Whereas, in his appearance on CNN on October 3, 2003, Novak insisted, as quoted by Pincus and Allen the next day: "There is no such firm, I'm convinced. CIA people are not supposed to list themselves with fictitious firms if they're under a deep cover – they're supposed to be real firms, or so I'm told. Sort of adds to the little mystery," the Washington Post reporters disputed Novak's conviction: In fact, it appears the firm did exist, at least on paper. The Dun & Bradstreet database of company names lists a firm that is called both Brewster Jennings & Associates and Jennings Brewster & Associates. The phone number in the listing is not in service, and the property manager at the address listed said there is no such company at the property, although records from 2000 were not available.

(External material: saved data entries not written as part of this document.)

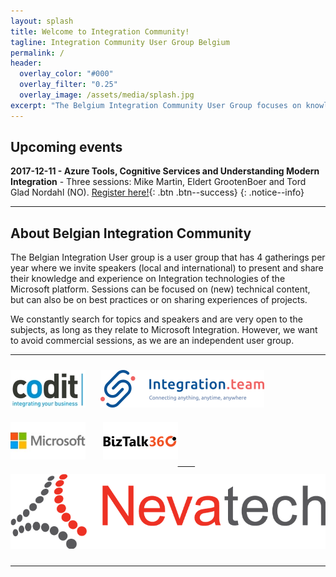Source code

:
 ```yaml
---
layout: splash
title: Welcome to Integration Community!
tagline: Integration Community User Group Belgium
permalink: /
header:
  overlay_color: "#000"
  overlay_filter: "0.25"
  overlay_image: /assets/media/splash.jpg
excerpt: "The Belgium Integration Community User Group focuses on knowledge sharing and networking around development and architecture of Microsoft’s Integration Technology."
---
```


## Upcoming events
**2017-12-11 - Azure Tools, Cognitive Services and Understanding Modern Integration** - Three sessions: Mike Martin, Eldert GrootenBoer and Tord Glad Nordahl (NO). [Register here!](/events/2017/12/11/Azure-Toolshed){: .btn .btn--success}
{: .notice--info}

<hr />

## About Belgian Integration Community

The Belgian Integration User group is a user group that has 4 gatherings per year where we invite speakers (local and international) to present and share their knowledge and experience on Integration technologies of the Microsoft platform.  Sessions can be focused on (new) technical content, but can also be on best practices or on sharing experiences of projects.

We constantly search for topics and speakers and are very open to the subjects, as long as they relate to Microsoft Integration.  However, we want to avoid commercial sessions, as we are an independent user group.

<hr />

<p style="text-align: center;">

<a href="http://www.codit.be"><img alt="" src="/assets/media/sponsors/logo-codit.jpg" vspace="10" /></a>&nbsp;&nbsp;&nbsp;&nbsp;&nbsp;&nbsp;<a href="http://www.integration.team"><img alt="" src="/assets/media/sponsors/logo-integrationteam.png" vspace="10" /></a>
<br />
<a href="http://www.microsoft.be"><img alt="" src="/assets/media/sponsors/logo-microsoft.jpg" vspace="10" /></a>
&nbsp;&nbsp;&nbsp;&nbsp;&nbsp;&nbsp;<a href="http://www.biztalk360.com"><img alt="" src="/assets/media/sponsors/logo-biztalk360.png" vspace="10" />
&nbsp;&nbsp;&nbsp;&nbsp;&nbsp;&nbsp;<a href="http://nevatech.com/"><img alt="" src="/assets/media/sponsors/nevatech.png" vspace="10" />
<hr />


<br />
<br />
<br />
<br />

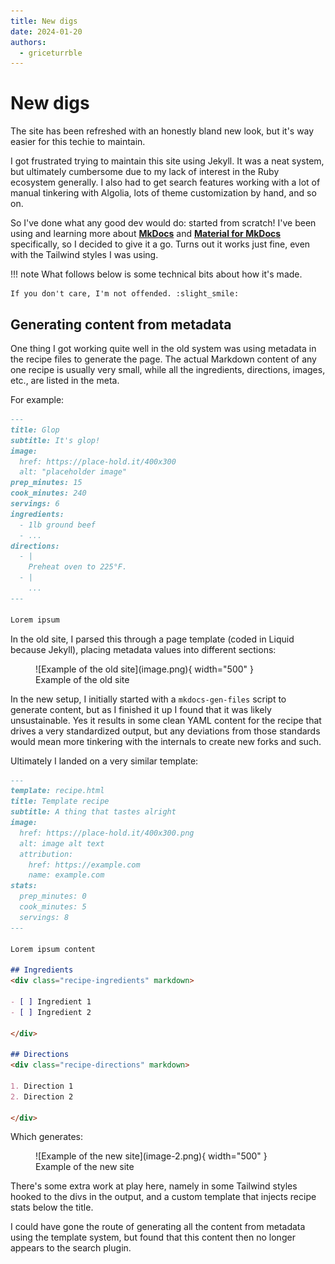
 ```yaml
---
title: New digs
date: 2024-01-20
authors:
  - griceturrble
---
```


# New digs

The site has been refreshed with an honestly bland new look, but it's way easier for this techie to maintain.

<!-- more -->

I got frustrated trying to maintain this site using Jekyll. It was a neat system, but ultimately cumbersome due to my lack of interest in the Ruby ecosystem generally. I also had to get search features working with a lot of manual tinkering with Algolia, lots of theme customization by hand, and so on.

So I've done what any good dev would do: started from scratch! I've been using and learning more about [**MkDocs**](https://www.mkdocs.org/) and [**Material for MkDocs**](https://squidfunk.github.io/mkdocs-material/) specifically, so I decided to give it a go. Turns out it works just fine, even with the Tailwind styles I was using.

!!! note
    What follows below is some technical bits about how it's made.

    If you don't care, I'm not offended. :slight_smile:

## Generating content from metadata

One thing I got working quite well in the old system was using metadata in the recipe files to generate the page. The actual Markdown content of any one recipe is usually very small, while all the ingredients, directions, images, etc., are listed in the meta.

For example:

```markdown title="Old template"
---
title: Glop
subtitle: It's glop!
image:
  href: https://place-hold.it/400x300
  alt: "placeholder image"
prep_minutes: 15
cook_minutes: 240
servings: 6
ingredients:
  - 1lb ground beef
  - ...
directions:
  - |
    Preheat oven to 225°F.
  - |
    ...
---

Lorem ipsum
```

In the old site, I parsed this through a page template (coded in Liquid because Jekyll), placing metadata values into different sections:

<figure markdown>
  ![Example of the old site](image.png){ width="500" }
  <figcaption>Example of the old site</figcaption>
</figure>

In the new setup, I initially started with a `mkdocs-gen-files` script to generate content, but as I finished it up I found that it was likely unsustainable. Yes it results in some clean YAML content for the recipe that drives a very standardized output, but any deviations from those standards would mean more tinkering with the internals to create new forks and such.

Ultimately I landed on a very similar template:

```markdown title="New template"
---
template: recipe.html
title: Template recipe
subtitle: A thing that tastes alright
image:
  href: https://place-hold.it/400x300.png
  alt: image alt text
  attribution:
    href: https://example.com
    name: example.com
stats:
  prep_minutes: 0
  cook_minutes: 5
  servings: 8
---

Lorem ipsum content

## Ingredients
<div class="recipe-ingredients" markdown>

- [ ] Ingredient 1
- [ ] Ingredient 2

</div>

## Directions
<div class="recipe-directions" markdown>

1. Direction 1
2. Direction 2

</div>
```

Which generates:

<figure markdown>
  ![Example of the new site](image-2.png){ width="500" }
  <figcaption>Example of the new site</figcaption>
</figure>

There's some extra work at play here, namely in some Tailwind styles hooked to the divs in the output, and a custom template that injects recipe stats below the title.

I could have gone the route of generating all the content from metadata using the template system, but found that this content then no longer appears to the search plugin.
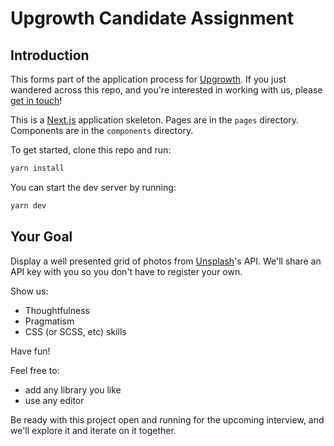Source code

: # Upgrowth Candidate Assignment

## Introduction
This forms part of the application process for [Upgrowth](https://upgrowth.com.au/). 
If you just wandered across this repo, and you're interested in working with us, please [get in touch](https://www.upgrowth.com.au/careers)!

This is a [Next.js][next] application skeleton. 
Pages are in the `pages` directory. 
Components are in the `components` directory.

To get started, clone this repo and run:

```bash
yarn install
```

You can start the dev server by running:


```bash
yarn dev
```

## Your Goal

Display a well presented grid of photos from [Unsplash][unsplash]'s API. We'll share an API key with you so you don't have to register your own.

Show us:

- Thoughtfulness
- Pragmatism
- CSS (or SCSS, etc) skills

Have fun!

Feel free to:

- add any library you like
- use any editor

Be ready with this project open and running for the upcoming interview, and we'll explore it and iterate on it together.

[next]: https://nextjs.org
[unsplash]: https://unsplash.com/documentation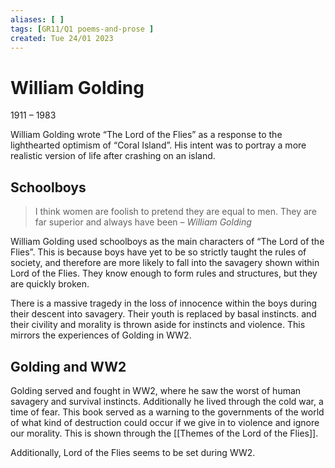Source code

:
 ```yaml
---
aliases: [ ]
tags: [GR11/Q1 poems-and-prose ]
created: Tue 24/01 2023
---
```

# William Golding
1911 – 1983

William Golding wrote “The Lord of the Flies” as a response to the lighthearted optimism of “Coral Island”. His intent was to portray a more realistic version of life after crashing on an island. 

## Schoolboys
> I think women are foolish to pretend they are equal to men. They are far superior and always have been – *William Golding*

William Golding used schoolboys as the main characters of “The Lord of the Flies”. This is because boys have yet to be so strictly taught the rules of society, and therefore are more likely to fall into the savagery shown within Lord of the Flies. They know enough to form rules and structures, but they are quickly broken. 

There is a massive tragedy in the loss of innocence within the boys during their descent into savagery. Their youth is replaced by basal instincts. and their civility and morality is thrown aside for instincts and violence. This mirrors the experiences of Golding in WW2. 

## Golding and WW2
Golding served and fought in WW2, where he saw the worst of human savagery and survival instincts. Additionally he lived through the cold war, a time of fear. This book served as a warning to the governments of the world of what kind of destruction could occur if we give in to violence and ignore our morality. This is shown through the [[Themes of the Lord of the Flies]]. 

Additionally, Lord of the Flies seems to be set during WW2. 

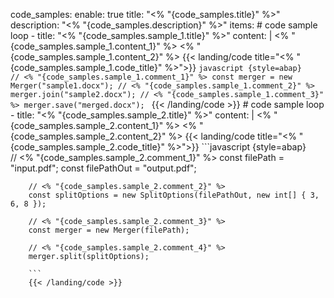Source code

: code_samples:
  enable: true
  title: "<% "{code_samples.title}" %>"
  description: "<% "{code_samples.description}" %>"
  items:
    # code sample loop
    - title: "<% "{code_samples.sample_1.title}" %>"
      content: |
        <% "{code_samples.sample_1.content_1}" %> <% "{code_samples.sample_1.content_2}" %>
        {{< landing/code title="<% "{code_samples.sample_1.code_title}" %>">}}
        ```javascript {style=abap}   
        // <% "{code_samples.sample_1.comment_1}" %>
        const merger = new Merger("sample1.docx");
        // <% "{code_samples.sample_1.comment_2}" %>
        merger.join("sample2.docx");
        // <% "{code_samples.sample_1.comment_3}" %>
        merger.save("merged.docx");
        ```
        {{< /landing/code >}}
    # code sample loop
    - title: "<% "{code_samples.sample_2.title}" %>"
      content: |
        <% "{code_samples.sample_2.content_1}" %> <% "{code_samples.sample_2.content_2}" %>
        {{< landing/code title="<% "{code_samples.sample_2.code_title}" %>">}}
        ```javascript {style=abap}   
        // <% "{code_samples.sample_2.comment_1}" %>
        const filePath = "input.pdf";
        const filePathOut = "output.pdf";

        // <% "{code_samples.sample_2.comment_2}" %>
        const splitOptions = new SplitOptions(filePathOut, new int[] { 3, 6, 8 });

        // <% "{code_samples.sample_2.comment_3}" %>
        const merger = new Merger(filePath);

        // <% "{code_samples.sample_2.comment_4}" %>
        merger.split(splitOptions);
  
        ```
        {{< /landing/code >}}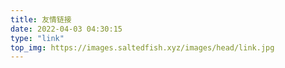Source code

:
 ```yaml
---
title: 友情链接
date: 2022-04-03 04:30:15
type: "link"
top_img: https://images.saltedfish.xyz/images/head/link.jpg
---
```

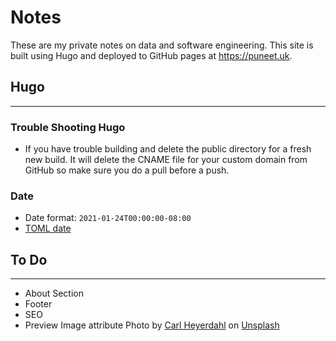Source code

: # Notes

These are my private notes on data and software engineering. This site is built using Hugo and deployed to GitHub pages at https://puneet.uk.

## Hugo
-------

### Trouble Shooting Hugo

+ If you have trouble building and delete the public directory for a fresh new build.  It will delete the CNAME file for your custom domain from GitHub so make sure you do a pull before a push.

### Date

- Date format: ``` 2021-01-24T00:00:00-08:00 ```
- [TOML date](https://github.com/toml-lang/toml/blob/master/toml.md#user-content-offset-date-time)


## To Do
--------

+ About Section
+ Footer
+ SEO
+ Preview Image attribute <span>Photo by <a href="https://unsplash.com/@carlheyerdahl?utm_source=unsplash&amp;utm_medium=referral&amp;utm_content=creditCopyText">Carl Heyerdahl</a> on <a href="https://unsplash.com/s/photos/social-office?utm_source=unsplash&amp;utm_medium=referral&amp;utm_content=creditCopyText">Unsplash</a></span>


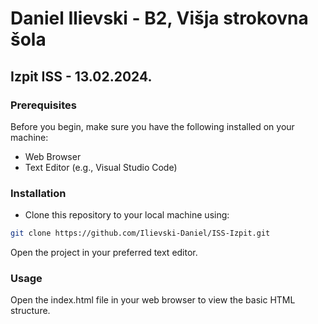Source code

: # Daniel Ilievski - B2, Višja strokovna šola
## Izpit ISS - 13.02.2024.

### Prerequisites

Before you begin, make sure you have the following installed on your machine:

- Web Browser
- Text Editor (e.g., Visual Studio Code)

### Installation

- Clone this repository to your local machine using:

```bash
git clone https://github.com/Ilievski-Daniel/ISS-Izpit.git
```

Open the project in your preferred text editor.

### Usage
Open the index.html file in your web browser to view the basic HTML structure.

Pincus and Allen explain also that:
The company's identity, Brewster Jennings & Associates, became public because it appeared in Federal Election Commission records on a form filled out in 1999 by Valerie Plame, the case officer at the center of the controversy, when she contributed $1,000 to Al Gore's presidential primary campaign. After the name of the company was broadcast on October 3, 2003, administration officials confirmed that it was a CIA front. They said the obscure and possibly defunct firm was listed as Plame's employer on her W-2 tax forms in 1999 when she was working undercover for the CIA.

Reiterating that the company was listed on the Dun & Bradstreet database of company names, Ross Kerber and Bryan Bender, in an article published on October 10, 2003, in The Boston Globe, observe that "Plame's exposure as an intelligence operative has become a major controversy in Washington," stating: "Former intelligence officials confirmed Plame's cover was an invention and that she used other false identities and affiliations when working overseas. 'All it was was a telephone and a post office box,' said one former intelligence official who asked not to be identified. 'When she was abroad she had a more viable cover.'"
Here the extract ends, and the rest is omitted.